Problem to solve:
Keep only those lines of the records that include the string "Dynamics".

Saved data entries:
<<<<

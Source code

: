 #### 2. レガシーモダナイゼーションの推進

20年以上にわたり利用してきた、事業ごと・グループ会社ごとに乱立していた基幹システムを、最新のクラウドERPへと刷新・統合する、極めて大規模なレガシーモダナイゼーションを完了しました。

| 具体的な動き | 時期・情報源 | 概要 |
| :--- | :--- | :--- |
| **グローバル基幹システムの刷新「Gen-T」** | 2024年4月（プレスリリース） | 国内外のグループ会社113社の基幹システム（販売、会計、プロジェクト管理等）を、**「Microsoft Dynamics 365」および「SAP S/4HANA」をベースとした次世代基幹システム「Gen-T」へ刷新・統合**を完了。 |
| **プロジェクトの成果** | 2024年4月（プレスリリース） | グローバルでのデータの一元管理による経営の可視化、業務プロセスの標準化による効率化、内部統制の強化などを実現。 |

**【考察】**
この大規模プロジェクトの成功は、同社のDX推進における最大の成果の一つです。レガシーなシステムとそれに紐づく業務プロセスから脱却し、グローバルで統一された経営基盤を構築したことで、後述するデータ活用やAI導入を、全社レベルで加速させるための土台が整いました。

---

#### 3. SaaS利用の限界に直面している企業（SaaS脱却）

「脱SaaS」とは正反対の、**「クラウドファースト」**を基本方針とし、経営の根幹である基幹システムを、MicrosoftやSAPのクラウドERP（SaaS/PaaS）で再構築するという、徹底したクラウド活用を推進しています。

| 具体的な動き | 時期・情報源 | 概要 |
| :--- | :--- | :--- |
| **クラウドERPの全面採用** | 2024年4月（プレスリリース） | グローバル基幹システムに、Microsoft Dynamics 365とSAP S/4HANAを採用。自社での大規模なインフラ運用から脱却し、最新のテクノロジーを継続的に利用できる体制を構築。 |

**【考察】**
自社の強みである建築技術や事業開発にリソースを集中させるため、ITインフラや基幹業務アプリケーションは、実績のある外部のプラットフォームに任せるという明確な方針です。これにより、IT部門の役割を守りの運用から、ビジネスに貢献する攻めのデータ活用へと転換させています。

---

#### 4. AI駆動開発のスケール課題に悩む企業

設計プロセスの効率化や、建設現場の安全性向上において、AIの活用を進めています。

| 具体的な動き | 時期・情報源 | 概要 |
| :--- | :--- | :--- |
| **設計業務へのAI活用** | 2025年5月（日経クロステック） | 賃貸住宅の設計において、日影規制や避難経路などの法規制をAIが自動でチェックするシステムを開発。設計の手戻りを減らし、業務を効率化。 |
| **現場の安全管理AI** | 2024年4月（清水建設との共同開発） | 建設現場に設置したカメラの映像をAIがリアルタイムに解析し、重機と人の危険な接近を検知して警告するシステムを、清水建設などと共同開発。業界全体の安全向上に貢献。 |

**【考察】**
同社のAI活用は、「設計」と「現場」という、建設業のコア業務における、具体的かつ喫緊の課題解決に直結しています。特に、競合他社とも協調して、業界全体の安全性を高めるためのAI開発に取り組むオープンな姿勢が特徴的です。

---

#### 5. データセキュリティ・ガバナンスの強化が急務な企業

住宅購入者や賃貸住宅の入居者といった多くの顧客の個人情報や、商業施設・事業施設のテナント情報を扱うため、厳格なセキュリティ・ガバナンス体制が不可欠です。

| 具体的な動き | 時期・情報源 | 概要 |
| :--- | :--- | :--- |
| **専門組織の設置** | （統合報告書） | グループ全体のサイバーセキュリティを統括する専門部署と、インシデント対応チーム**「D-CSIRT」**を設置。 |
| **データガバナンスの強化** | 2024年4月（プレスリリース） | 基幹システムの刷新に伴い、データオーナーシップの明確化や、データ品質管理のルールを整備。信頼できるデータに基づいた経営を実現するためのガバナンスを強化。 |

>>>>

Solution to this exercise:
| **グローバル基幹システムの刷新「Gen-T」** | 2024年4月（プレスリリース） | 国内外のグループ会社113社の基幹システム（販売、会計、プロジェクト管理等）を、**「Microsoft Dynamics 365」および「SAP S/4HANA」をベースとした次世代基幹システム「Gen-T」へ刷新・統合**を完了。 |
| **クラウドERPの全面採用** | 2024年4月（プレスリリース） | グローバル基幹システムに、Microsoft Dynamics 365とSAP S/4HANAを採用。自社での大規模なインフラ運用から脱却し、最新のテクノロジーを継続的に利用できる体制を構築。 |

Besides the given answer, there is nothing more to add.